RECORDS below:
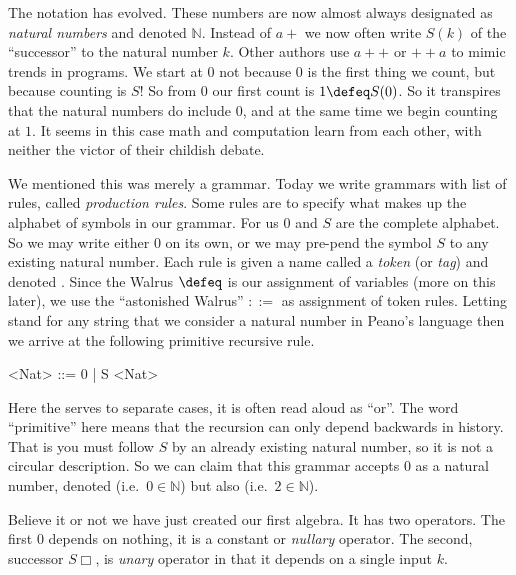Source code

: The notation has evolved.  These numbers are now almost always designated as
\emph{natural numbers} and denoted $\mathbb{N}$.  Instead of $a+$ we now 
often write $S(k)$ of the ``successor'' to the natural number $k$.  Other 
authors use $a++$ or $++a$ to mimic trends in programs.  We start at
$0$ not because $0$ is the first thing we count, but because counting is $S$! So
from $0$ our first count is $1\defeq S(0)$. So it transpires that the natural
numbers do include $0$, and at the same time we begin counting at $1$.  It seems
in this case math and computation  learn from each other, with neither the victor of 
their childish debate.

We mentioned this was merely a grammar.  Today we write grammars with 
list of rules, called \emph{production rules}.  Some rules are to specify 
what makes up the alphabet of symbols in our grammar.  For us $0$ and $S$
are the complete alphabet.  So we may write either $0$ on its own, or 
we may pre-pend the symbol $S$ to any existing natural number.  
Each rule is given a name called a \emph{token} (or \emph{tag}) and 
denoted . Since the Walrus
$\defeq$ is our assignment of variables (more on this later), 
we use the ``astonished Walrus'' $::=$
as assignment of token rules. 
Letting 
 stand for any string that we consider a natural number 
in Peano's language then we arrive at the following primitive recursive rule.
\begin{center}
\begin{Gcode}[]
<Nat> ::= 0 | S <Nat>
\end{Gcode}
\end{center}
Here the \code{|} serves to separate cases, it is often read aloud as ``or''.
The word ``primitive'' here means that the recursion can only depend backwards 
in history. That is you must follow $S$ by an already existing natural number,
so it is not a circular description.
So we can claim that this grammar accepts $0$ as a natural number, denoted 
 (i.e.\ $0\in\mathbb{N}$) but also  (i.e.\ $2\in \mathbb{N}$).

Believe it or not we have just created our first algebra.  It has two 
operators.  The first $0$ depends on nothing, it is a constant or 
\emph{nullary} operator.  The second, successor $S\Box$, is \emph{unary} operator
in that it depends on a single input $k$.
End of RECORDS.
RECORDS below:
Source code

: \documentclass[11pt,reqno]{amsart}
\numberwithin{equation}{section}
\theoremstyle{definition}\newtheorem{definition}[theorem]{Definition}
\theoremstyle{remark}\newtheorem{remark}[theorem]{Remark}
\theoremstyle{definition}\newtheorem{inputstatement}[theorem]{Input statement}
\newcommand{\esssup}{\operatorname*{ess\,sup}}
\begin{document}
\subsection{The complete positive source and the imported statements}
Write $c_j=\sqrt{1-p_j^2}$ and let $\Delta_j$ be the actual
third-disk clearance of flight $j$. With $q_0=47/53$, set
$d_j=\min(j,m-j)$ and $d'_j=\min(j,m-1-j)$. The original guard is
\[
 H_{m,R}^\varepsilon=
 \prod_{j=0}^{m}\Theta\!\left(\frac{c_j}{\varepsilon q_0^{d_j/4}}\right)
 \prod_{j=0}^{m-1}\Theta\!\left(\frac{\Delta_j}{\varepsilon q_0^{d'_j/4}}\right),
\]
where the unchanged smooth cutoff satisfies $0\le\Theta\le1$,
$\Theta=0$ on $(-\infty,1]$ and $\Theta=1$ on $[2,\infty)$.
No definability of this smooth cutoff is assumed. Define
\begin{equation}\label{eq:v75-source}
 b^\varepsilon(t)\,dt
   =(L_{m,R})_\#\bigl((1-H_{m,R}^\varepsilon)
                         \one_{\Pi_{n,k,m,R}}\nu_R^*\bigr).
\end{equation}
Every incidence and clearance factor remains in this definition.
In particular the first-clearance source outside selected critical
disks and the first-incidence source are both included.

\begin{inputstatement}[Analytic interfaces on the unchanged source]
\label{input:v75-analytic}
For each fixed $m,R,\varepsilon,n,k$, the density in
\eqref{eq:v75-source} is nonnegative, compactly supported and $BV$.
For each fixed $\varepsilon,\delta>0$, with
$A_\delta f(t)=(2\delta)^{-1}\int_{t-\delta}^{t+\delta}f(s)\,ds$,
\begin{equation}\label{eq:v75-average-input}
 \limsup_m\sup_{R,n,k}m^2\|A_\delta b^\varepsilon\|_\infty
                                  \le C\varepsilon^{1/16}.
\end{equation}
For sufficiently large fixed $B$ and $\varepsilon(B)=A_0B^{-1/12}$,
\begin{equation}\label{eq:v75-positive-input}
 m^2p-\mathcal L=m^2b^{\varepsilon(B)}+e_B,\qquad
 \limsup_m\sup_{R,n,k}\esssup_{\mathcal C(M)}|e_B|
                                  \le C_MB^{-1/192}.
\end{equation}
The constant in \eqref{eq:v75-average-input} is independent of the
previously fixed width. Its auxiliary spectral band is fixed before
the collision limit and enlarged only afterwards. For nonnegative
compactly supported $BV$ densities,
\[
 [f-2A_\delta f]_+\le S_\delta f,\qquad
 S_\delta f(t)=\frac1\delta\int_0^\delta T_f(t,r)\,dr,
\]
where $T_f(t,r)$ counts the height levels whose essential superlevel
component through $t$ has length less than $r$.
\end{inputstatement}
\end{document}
End of RECORDS.
# PROBLEM TO SOLVE
In the entries above, please find the line with "only depend backwards" and the line with "in that it depends on a single input $k$.", then write out exactly those two lines and every line between them, and nothing more.

# RESPONSE TO THE EXERCISE
The word ``primitive'' here means that the recursion can only depend backwards 
in history. That is you must follow $S$ by an already existing natural number,
so it is not a circular description.
So we can claim that this grammar accepts $0$ as a natural number, denoted 
 (i.e.\ $0\in\mathbb{N}$) but also  (i.e.\ $2\in \mathbb{N}$).

Believe it or not we have just created our first algebra.  It has two 
operators.  The first $0$ depends on nothing, it is a constant or 
\emph{nullary} operator.  The second, successor $S\Box$, is \emph{unary} operator
in that it depends on a single input $k$.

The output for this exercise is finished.